Een duik in Het Bureau van J.J. Voskuil
Mooie zinnen, mooie passages
Misschien wel dé literaire sensatie van het afgelopen jaar waren de eerste delen uit de romancyclus ‘Het bureau’ van J.J. Voskuil. Zowel ‘Meneer Beerta’ als ‘Vuile handen’ werden lovend ontvangen door de literaire kritiek, maar wat nog veelzeggender is: de relatief dure romans werden goed verkocht en gewaardeerd bij een groot lezerspubliek. Ervaringen van enkele lezers staan in deze bijdrage centraal. Duik mee in ‘Het bureau’.
Kees Combat
Een in onze naoorlogse literatuur ongekend avontuur: de romancyclus Het bureau die de voormalige wetenschappelijk ambtenaar J.J. Voskuil na zijn pensionering te boek stelde. In februari 1996 verscheen het eerste deel, Meneer Beerta, in augustus van dat jaar deel 2, Vuile handen, en net voor de Boekenweek van dit jaar Plankton. Achtereenvolgens 773, 583 en nog eens 829 bladzijden! Ik kan willekeurig een der delen open laten vallen en ben onmiddellijk geboeid, zo scherp is de etsnaald die hier over het vergeelde papier van de verambtelijkte wetenschap wordt getrokken.
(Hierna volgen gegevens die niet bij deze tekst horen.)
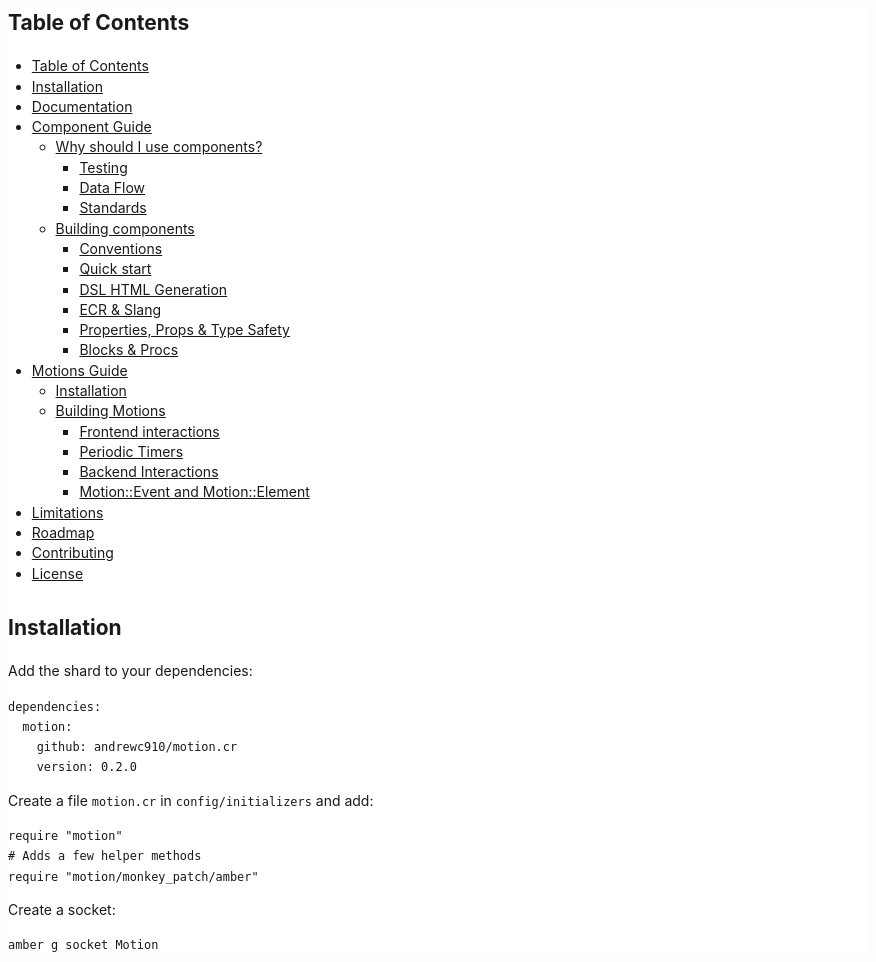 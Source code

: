 ## Table of Contents

- [Table of Contents](#table-of-contents)
- [Installation](#installation)
- [Documentation](#documentation)
- [Component Guide](#component-guide)
  * [Why should I use components?](#why-should-i-use-components-)
    + [Testing](#testing)
    + [Data Flow](#data-flow)
    + [Standards](#standards)
  * [Building components](#building-components)
    + [Conventions](#conventions)
    + [Quick start](#quick-start)
    + [DSL HTML Generation](#dsl-html-generation)
    + [ECR & Slang](#ecr---slang)
    + [Properties, Props & Type Safety](#properties--props---type-safety)
    + [Blocks & Procs](#blocks---procs)
- [Motions Guide](#motions-guide)
  * [Installation](#installation-1)
  * [Building Motions](#building-motions)
    + [Frontend interactions](#frontend-interactions)
    + [Periodic Timers](#periodic-timers)
    + [Backend Interactions](#backend-interactions)
    + [Motion::Event and Motion::Element](#motionevent-and-motionelement)
- [Limitations](#limitations)
- [Roadmap](#roadmap)
- [Contributing](#contributing)
- [License](#license)

## Installation

Add the shard to your dependencies:

```sh
dependencies:
  motion:
    github: andrewc910/motion.cr
    version: 0.2.0
```

Create a file `motion.cr` in `config/initializers` and add:

```crystal
require "motion"
# Adds a few helper methods
require "motion/monkey_patch/amber"
```

Create a socket:

```sh
amber g socket Motion
```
Wie de moeite neemt om aan deze boeken te beginnen en ze van voor naar achter te lezen, wordt nog meer beloond; voor het lezersoog ontvouwt zich een gesloten klein heelal waarin allerlei mannen en vrouwen met beperkte capaciteiten zich toch van elkaar blijken te onderscheiden, van streber tot luilak, van kontlikker tot serieus te nemen wetenschapper. En dan: waar zij zich mee bezig houden! Maarten Koning is druk met na te gaan hoe ‘de ophanging van de nageboorte van het paard’ in de verschillende regio's al of niet wordt geregeld en onder woorden gebracht.
We weten ook dat Bij nader inzien, de twaalfhonderd pagina's tellende roman waarin Voskuil in 1963 zijn studentenjaren tot uitgangspunt nam, jarenlang een winkeldochter is geweest. Zo vanzelfsprekend is de waardering voor het tergend gedetailleerde realisme van deze auteur dus niet.
De televisieserie, door Frans Weisz gemaakt naar Bij nader inzien op een scenario van Jan Blokker en Leon de Winter, heeft zeker bijgedragen aan de waardering voor Voskuils eerste geesteskind en voor diens werk in het algemeen.
En nu zijn de eerste delen van Het bureau bij duizenden verkocht. En bovendien zeer gewaardeerd door de professionele kritiek. Die heeft ze ook genomineerd, Meneer Beerta en Vuile handen voor de Gouden Uil en Vuile handen ook nog voor de Libris-literatuurprijs. Het derde deel, het nog dikkere Plankton, gaat wellicht eenzelfde verkoopsucces worden. Wie een zekere leesmoeheid had verwacht, komt bedrogen uit.
Een reeks realistische romans, zo zouden we ze toch kunnen noemen, die het leven beschrijft op een wetenschappelijk instituut vanaf 1957 tot in de jaren tachtig. Voskuil windt er geen doekjes om dat voor het bureau waarover hij zo kritisch en naar mijn mening amusant schrijft, het huidige P.J. Meertens-Instituut model heeft gestaan. Dit is het Instituut voor Dialectologie, Volkskunde en Naamkunde, dat tot 1969 was gevestigd achter het Trippenhuis aan de Amsterdamse Kloveniersburgwal waar ook de Koninklijke Nederlandse Academie van Wetenschappen zetelt. Na 1969 kwam Voskuil met zijn collega's terecht in het gebouw aan de Keizersgracht.
Als ook de laatste vier delen zijn verschenen, we zijn dan het volgende millenium binnengetreden, kunnen we ons een weg banen door vijfeneenhalfduizend bladzijden en de balans opmaken van het fraaiste sociogram van een wetenschappelijke samenleving die ooit in onze literatuur gemaakt is.